YOUR TASK = Copy out the data word for word, without any of its pictures.

:: DATA ::

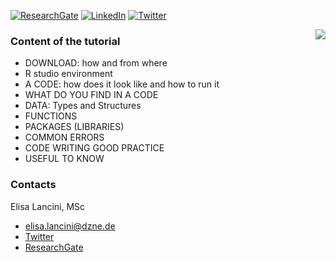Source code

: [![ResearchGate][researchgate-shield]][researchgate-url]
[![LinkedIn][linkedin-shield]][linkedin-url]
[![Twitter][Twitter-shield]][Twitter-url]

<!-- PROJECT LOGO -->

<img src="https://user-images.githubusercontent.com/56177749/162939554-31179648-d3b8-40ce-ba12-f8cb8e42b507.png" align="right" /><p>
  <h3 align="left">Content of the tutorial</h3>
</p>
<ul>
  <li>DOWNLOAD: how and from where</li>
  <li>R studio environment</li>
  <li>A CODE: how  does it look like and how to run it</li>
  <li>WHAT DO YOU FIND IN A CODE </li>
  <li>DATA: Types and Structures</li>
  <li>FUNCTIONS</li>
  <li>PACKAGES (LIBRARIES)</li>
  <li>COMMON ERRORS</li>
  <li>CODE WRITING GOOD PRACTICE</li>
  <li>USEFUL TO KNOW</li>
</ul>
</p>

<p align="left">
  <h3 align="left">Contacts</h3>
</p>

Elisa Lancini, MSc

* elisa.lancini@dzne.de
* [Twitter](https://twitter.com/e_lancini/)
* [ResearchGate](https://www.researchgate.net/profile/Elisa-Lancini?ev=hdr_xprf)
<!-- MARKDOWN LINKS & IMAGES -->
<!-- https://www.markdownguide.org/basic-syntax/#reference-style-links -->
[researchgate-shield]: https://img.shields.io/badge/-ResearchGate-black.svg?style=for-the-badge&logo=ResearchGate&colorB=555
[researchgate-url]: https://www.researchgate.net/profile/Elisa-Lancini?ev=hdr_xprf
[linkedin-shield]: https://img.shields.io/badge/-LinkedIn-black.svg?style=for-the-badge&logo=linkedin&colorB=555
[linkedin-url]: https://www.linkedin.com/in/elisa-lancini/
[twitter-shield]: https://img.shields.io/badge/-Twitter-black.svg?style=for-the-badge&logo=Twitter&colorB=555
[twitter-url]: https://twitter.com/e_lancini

:::

ANSWER SPACE =
Source code

: [![ResearchGate][researchgate-shield]][researchgate-url]
[![LinkedIn][linkedin-shield]][linkedin-url]
[![Twitter][Twitter-shield]][Twitter-url]

<!-- PROJECT LOGO -->

<img src="https://user-images.githubusercontent.com/56177749/162939554-31179648-d3b8-40ce-ba12-f8cb8e42b507.png" align="right" /><p>
  <h3 align="left">Content of the tutorial</h3>
</p>
<ul>
  <li>DOWNLOAD: how and from where</li>
  <li>R studio environment</li>
  <li>A CODE: how  does it look like and how to run it</li>
  <li>WHAT DO YOU FIND IN A CODE </li>
  <li>DATA: Types and Structures</li>
  <li>FUNCTIONS</li>
  <li>PACKAGES (LIBRARIES)</li>
  <li>COMMON ERRORS</li>
  <li>CODE WRITING GOOD PRACTICE</li>
  <li>USEFUL TO KNOW</li>
</ul>
</p>

<p align="left">
  <h3 align="left">Contacts</h3>
</p>

Elisa Lancini, MSc

* elisa.lancini@dzne.de
* [Twitter](https://twitter.com/e_lancini/)
* [ResearchGate](https://www.researchgate.net/profile/Elisa-Lancini?ev=hdr_xprf)
<!-- MARKDOWN LINKS & IMAGES -->
<!-- https://www.markdownguide.org/basic-syntax/#reference-style-links -->
[researchgate-shield]: https://img.shields.io/badge/-ResearchGate-black.svg?style=for-the-badge&logo=ResearchGate&colorB=555
[researchgate-url]: https://www.researchgate.net/profile/Elisa-Lancini?ev=hdr_xprf
[linkedin-shield]: https://img.shields.io/badge/-LinkedIn-black.svg?style=for-the-badge&logo=linkedin&colorB=555
[linkedin-url]: https://www.linkedin.com/in/elisa-lancini/
[twitter-shield]: https://img.shields.io/badge/-Twitter-black.svg?style=for-the-badge&logo=Twitter&colorB=555
[twitter-url]: https://twitter.com/e_lancini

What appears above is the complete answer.